McAfee on Thursday purchased Mountain View, Calif.-based data-loss prevention (DLP) provider Reconnex for $46 million.
Paul Proctor, research vice president at Gartner, told SCMagazineUS.com on Friday that the acquisition beefs up McAfee’s data security portfolio by adding content awareness.
“This is a big win for customers,” he said. “The impact is that McAfee needed to shore up their network functions and they needed to improve the detection functions of their endpoint capability and they had no discovery to speak of. They get all of those things with the Reconnex buy.”
Santa Clara, Calif.-based McAfee made a prior DLP purchase in 2006, when it picked up Onigma. That firm enabled users to write policies that would, for example, prohibit users from saving data to a flash drive, Proctor said. What Onigma couldn’t do – and what Reconnex can – is recognize sensitive data that might be leaving an organization.
Dave DeWalt, McAfee’s president and chief executive officer, said in a statement that protecting data is the No.1 priority of security professionals.
“We expect that this will enable us to leapfrog other data protection vendors and to reinforce our position as the largest dedicated security company,” he said.
The purchase reflects the continuing consolidation of the DLP sector, where bellwethers such as Symantec and Websense have already scooped up their own pure-plays, Proctor said.
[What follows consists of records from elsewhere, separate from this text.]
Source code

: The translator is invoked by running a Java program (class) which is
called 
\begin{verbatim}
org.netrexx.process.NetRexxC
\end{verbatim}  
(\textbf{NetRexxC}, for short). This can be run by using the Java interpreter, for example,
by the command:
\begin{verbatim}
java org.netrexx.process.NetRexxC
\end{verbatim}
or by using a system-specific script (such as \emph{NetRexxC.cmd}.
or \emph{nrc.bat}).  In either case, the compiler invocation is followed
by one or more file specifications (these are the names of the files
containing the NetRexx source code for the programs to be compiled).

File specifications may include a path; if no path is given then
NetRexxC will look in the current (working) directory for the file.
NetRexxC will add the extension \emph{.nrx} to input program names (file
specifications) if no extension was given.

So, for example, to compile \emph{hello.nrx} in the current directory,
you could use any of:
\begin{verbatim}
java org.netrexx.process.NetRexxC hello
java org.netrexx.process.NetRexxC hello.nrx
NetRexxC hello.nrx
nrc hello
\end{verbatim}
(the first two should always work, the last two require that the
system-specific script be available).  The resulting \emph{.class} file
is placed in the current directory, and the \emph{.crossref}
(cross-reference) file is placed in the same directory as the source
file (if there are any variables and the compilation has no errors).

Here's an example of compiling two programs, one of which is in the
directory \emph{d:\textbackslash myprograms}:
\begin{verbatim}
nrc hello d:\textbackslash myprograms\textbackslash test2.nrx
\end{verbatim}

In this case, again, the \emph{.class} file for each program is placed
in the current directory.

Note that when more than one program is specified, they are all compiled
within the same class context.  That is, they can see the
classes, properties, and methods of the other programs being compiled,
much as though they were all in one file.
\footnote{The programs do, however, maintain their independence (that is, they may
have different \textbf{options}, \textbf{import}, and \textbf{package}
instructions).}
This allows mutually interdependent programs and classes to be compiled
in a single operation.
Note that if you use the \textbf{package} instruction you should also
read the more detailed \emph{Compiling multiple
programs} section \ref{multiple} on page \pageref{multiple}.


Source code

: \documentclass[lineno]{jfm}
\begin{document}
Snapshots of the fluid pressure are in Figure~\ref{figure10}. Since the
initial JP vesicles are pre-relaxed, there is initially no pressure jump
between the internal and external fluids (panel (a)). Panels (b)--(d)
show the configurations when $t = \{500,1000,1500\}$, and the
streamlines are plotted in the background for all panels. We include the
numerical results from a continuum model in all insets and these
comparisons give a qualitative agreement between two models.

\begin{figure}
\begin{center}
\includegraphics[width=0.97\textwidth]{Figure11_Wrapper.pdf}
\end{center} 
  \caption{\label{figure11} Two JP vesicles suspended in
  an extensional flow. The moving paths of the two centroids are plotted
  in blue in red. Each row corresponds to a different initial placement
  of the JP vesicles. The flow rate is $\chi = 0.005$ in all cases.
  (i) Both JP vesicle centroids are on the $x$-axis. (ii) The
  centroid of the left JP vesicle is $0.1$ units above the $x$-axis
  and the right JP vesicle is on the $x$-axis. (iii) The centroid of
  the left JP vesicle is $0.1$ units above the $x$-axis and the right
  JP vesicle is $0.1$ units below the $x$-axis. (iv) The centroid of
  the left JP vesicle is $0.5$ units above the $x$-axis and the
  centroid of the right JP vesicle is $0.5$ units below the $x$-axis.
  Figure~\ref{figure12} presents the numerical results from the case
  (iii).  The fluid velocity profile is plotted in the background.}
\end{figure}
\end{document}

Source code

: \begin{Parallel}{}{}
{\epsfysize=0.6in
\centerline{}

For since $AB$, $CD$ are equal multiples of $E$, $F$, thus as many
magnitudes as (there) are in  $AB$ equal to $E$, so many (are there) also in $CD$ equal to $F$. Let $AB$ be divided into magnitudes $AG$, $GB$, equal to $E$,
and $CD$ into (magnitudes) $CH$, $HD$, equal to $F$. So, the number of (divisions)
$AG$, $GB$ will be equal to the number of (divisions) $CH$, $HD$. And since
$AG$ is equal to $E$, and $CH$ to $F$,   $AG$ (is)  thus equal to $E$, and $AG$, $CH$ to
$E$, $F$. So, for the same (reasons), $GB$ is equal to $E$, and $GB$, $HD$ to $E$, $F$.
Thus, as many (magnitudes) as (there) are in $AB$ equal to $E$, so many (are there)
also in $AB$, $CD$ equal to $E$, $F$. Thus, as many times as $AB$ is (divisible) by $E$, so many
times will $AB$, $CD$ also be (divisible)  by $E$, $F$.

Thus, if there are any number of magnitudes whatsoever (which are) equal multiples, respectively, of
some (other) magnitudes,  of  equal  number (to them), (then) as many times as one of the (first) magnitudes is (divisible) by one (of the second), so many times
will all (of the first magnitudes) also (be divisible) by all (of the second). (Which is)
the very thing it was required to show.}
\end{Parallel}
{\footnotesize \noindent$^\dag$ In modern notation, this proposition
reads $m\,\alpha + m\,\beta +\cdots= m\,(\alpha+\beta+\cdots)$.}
“The market is now settling out,” he said. “The big players now have the right capabilities. They just have to integrate them.”
The company that stands to lose the most from Thursday’s news appears to be Trend Micro, who had been partnering with Reconnex through an original equipment manufacturer (OEM) agreement, Proctor said.
“[Trend’s] Provilla [line] provided endpoint functions for enforcing stuff and Reconnex supplied the intelligence for making decisions on sensitive data,” he said.
He added that losing Reconnex is going to force Trend to act, either by developing similar technology in house or possibly making an acquisition.
“They’re going to have to do something to remain competitive in this space,” Proctor said.
Trend suffered another setback earlier in the week, when competitor Sophos announced it was bidding $340 million to purchase endpoint encryption firm Utimaco. Utimaco is one of Trend’s largest resellers, Proctor said.
A Trend spokeswoman could not be reached for comment.